Background: Increased cell death in chronic kidney disease (CKD) by either necrosis or apoptosis has been confirmed by a variety of studies. Possible sources are an inadequate persistent inflammation and ischemia as a consequence of CKD or caused by the underlying renal disease. Detection of total or caspase cleaved cytokeratin 18 (CK-18) is a novel and elegant method to determine necrosis or apoptosis of epithelial cells in the patients' sera and urine.
Methods: 120 patients with CKD stages 1 to 5 were included in the study. Twenty healthy volunteers served as controls. Total and caspase cleaved CK-18 urine and serum concentrations were determined by ELISA.

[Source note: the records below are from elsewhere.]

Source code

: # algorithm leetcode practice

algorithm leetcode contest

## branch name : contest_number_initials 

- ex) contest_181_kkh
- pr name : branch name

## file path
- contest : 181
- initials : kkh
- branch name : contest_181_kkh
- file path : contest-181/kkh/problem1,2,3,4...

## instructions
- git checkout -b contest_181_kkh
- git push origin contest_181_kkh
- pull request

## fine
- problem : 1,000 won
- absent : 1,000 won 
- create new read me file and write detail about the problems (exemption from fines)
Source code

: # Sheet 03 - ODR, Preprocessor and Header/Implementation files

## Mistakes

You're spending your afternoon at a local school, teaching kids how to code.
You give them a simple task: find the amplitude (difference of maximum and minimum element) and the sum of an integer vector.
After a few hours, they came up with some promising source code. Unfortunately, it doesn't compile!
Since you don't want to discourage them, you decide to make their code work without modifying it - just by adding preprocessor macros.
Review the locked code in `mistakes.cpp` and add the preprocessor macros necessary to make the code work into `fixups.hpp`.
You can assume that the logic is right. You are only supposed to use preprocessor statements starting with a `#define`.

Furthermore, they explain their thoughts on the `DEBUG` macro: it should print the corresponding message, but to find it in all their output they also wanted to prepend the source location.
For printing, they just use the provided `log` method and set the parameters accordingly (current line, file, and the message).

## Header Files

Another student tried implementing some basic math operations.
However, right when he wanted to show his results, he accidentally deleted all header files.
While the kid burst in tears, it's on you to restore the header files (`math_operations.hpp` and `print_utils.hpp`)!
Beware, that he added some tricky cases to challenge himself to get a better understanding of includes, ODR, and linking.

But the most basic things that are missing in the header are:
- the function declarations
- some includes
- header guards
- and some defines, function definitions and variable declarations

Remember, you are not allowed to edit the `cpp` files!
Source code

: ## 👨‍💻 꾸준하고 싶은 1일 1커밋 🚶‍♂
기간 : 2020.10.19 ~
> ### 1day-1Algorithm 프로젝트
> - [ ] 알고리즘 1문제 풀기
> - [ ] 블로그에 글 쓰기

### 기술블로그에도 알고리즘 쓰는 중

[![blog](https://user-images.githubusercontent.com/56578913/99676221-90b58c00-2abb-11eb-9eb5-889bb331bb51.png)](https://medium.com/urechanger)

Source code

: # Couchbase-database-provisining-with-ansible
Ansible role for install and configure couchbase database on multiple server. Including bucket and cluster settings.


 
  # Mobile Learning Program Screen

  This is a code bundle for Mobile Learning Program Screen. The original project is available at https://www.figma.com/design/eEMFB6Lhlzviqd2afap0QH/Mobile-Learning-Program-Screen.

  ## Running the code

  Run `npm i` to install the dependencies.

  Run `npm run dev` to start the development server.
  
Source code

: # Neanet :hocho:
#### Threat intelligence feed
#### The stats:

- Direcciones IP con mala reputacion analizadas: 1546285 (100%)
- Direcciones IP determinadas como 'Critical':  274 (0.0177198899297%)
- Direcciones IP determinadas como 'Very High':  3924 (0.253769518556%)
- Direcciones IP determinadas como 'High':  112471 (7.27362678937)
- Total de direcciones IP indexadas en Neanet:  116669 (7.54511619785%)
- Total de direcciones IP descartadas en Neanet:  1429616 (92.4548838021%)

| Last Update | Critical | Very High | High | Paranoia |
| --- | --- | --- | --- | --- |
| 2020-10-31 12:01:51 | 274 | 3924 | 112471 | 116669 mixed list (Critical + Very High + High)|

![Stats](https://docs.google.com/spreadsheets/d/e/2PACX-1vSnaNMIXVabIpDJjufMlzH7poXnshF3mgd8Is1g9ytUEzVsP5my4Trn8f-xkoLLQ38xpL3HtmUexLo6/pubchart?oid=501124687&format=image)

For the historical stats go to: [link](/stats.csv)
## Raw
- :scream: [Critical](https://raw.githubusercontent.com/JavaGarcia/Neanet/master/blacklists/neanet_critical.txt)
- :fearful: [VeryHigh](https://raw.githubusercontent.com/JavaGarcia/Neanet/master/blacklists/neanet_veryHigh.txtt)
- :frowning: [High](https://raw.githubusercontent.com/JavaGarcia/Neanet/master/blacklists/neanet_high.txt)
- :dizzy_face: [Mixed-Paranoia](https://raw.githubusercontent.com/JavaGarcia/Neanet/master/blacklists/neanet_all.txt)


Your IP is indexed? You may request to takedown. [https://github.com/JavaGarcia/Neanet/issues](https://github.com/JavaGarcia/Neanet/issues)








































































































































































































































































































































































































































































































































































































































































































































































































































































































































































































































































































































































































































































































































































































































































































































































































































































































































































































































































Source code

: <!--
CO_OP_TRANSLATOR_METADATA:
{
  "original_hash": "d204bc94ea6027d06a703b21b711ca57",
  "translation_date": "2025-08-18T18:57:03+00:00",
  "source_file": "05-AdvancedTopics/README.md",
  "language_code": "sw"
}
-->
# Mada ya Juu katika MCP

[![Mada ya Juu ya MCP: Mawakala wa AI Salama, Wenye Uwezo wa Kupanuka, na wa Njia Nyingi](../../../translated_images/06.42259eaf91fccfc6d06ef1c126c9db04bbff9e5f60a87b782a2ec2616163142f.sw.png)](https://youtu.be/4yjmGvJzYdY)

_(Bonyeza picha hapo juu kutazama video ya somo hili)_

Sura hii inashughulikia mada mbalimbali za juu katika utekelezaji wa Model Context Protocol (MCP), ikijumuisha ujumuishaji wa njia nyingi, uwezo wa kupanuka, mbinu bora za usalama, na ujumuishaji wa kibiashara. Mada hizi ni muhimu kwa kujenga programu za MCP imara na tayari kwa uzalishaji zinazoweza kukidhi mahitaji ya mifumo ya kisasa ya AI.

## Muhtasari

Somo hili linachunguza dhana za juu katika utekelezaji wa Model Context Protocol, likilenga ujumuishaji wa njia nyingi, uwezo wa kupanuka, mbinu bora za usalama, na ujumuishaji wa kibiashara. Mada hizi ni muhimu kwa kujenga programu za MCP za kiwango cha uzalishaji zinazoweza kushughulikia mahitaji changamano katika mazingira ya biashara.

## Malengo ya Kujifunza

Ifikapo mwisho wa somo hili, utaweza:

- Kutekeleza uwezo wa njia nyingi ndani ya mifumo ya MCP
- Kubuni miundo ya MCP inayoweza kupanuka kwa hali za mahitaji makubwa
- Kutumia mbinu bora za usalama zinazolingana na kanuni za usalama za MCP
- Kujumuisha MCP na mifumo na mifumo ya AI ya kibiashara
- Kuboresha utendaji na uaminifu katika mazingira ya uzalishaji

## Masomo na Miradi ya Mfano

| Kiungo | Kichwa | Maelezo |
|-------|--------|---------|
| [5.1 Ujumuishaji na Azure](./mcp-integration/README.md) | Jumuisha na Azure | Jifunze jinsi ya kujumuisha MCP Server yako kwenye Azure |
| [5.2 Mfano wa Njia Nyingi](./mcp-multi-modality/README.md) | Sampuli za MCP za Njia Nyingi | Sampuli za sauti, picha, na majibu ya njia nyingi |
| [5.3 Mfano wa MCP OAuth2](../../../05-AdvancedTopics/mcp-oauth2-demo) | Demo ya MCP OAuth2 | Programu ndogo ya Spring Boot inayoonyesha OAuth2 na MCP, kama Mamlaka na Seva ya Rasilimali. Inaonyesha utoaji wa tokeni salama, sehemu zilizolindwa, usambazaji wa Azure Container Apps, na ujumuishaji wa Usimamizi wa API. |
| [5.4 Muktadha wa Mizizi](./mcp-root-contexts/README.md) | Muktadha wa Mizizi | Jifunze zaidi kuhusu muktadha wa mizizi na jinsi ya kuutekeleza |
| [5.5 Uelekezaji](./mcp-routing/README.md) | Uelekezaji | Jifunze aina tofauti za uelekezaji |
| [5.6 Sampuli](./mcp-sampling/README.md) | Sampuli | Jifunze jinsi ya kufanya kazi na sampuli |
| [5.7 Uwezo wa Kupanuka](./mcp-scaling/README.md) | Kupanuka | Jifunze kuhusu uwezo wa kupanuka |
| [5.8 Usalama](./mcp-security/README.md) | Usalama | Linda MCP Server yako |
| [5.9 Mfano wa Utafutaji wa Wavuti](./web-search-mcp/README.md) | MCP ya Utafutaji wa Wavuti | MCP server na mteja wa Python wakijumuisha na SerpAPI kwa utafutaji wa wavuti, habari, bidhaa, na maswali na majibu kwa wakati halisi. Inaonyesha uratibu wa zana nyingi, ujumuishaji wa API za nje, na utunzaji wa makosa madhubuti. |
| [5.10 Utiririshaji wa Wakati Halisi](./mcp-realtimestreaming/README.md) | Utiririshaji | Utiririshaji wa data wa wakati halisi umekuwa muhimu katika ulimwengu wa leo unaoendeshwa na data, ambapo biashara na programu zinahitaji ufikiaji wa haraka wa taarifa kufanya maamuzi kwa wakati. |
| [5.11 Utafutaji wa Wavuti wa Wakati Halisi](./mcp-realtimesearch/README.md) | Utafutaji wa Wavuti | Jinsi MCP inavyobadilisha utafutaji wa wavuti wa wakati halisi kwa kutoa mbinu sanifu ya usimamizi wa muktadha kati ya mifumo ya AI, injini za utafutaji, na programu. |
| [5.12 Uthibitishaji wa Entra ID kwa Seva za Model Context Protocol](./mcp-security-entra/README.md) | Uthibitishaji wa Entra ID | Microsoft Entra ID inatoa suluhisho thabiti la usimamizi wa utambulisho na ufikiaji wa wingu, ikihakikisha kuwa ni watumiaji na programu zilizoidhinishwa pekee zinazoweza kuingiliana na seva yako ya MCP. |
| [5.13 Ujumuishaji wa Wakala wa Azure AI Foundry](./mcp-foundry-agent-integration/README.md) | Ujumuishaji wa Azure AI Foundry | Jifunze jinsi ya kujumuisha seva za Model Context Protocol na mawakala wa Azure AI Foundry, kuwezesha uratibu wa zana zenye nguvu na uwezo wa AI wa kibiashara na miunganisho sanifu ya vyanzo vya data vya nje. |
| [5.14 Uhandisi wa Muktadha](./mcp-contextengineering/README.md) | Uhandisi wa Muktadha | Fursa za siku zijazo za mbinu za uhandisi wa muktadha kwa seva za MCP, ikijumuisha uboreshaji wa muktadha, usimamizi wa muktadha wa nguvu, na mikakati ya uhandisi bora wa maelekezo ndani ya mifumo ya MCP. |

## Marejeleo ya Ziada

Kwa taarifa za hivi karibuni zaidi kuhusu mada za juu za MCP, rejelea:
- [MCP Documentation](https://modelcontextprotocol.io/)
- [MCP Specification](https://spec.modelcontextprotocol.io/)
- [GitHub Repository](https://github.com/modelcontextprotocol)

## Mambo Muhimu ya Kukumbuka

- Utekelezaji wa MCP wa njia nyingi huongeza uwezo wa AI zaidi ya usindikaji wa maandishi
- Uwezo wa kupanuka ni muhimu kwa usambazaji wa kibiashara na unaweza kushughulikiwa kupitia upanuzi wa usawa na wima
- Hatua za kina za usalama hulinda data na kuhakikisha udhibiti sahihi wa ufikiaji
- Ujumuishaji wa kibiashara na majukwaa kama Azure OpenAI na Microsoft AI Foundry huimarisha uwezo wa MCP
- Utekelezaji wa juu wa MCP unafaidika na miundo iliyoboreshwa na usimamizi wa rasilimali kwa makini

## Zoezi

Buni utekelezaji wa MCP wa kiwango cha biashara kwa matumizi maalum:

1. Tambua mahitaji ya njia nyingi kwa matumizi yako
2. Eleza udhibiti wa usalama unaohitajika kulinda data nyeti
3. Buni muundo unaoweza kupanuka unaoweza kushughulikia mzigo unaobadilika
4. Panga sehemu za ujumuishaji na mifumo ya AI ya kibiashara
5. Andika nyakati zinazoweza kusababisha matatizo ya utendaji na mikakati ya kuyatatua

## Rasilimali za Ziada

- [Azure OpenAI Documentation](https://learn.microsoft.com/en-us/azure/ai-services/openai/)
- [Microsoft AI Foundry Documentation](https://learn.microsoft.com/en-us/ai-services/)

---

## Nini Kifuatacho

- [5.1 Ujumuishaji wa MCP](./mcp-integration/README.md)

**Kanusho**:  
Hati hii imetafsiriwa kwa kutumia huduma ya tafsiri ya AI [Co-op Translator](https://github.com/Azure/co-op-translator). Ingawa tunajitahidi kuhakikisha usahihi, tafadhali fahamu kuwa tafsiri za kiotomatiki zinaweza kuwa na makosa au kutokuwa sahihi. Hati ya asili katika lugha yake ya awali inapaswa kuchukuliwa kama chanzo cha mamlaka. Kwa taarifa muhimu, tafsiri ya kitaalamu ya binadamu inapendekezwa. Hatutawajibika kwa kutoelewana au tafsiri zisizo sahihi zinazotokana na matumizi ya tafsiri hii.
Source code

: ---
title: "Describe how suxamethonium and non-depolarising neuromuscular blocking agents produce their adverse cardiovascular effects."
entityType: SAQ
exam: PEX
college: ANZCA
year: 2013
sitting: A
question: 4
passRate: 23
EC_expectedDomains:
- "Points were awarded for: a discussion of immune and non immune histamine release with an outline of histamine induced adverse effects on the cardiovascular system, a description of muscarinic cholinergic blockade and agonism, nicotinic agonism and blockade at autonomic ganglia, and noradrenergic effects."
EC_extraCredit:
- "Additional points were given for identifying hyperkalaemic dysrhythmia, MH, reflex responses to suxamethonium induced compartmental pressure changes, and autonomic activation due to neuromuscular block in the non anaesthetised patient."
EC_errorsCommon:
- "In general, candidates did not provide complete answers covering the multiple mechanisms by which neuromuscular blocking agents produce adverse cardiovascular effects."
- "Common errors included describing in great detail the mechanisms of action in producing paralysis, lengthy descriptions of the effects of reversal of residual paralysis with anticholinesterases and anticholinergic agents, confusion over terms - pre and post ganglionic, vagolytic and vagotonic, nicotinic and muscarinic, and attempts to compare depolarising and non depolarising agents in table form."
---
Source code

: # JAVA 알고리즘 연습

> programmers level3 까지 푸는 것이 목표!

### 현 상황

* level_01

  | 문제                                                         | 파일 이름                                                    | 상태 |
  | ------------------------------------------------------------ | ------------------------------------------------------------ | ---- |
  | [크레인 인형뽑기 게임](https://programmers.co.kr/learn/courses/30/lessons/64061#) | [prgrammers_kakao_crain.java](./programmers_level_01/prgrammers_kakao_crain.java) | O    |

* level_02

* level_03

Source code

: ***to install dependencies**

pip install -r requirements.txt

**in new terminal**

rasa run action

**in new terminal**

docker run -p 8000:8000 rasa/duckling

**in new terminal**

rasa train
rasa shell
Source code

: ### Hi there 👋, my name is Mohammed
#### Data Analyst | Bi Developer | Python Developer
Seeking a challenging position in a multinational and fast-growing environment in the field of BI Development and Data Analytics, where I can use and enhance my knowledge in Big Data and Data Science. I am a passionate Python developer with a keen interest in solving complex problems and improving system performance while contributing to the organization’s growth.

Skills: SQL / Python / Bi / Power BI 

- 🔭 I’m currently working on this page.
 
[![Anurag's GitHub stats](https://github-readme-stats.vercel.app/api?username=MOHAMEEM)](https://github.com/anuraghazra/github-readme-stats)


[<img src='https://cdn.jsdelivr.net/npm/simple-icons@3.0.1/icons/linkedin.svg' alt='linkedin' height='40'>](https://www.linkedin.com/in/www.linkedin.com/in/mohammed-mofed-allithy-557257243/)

Results: The concentration of serum total CK-18 was significantly higher in CKD stages 3-5 as compared to the healthy controls. Urinary total CK-18 excretion was increased in patients with CKD 5 compared to controls. A significant correlation between urine total CK18 and urine protein and albumin levels was found. Moreover, ROC curve analysis showed the potential of serum and especially urine total CK-18 levels to predict various CKD stages.
Conclusions: We provide evidence for increased total CK-18 serum and urine levels in CKD patients, possibly indicating that epithelial cell necrosis is prevalent in CKD.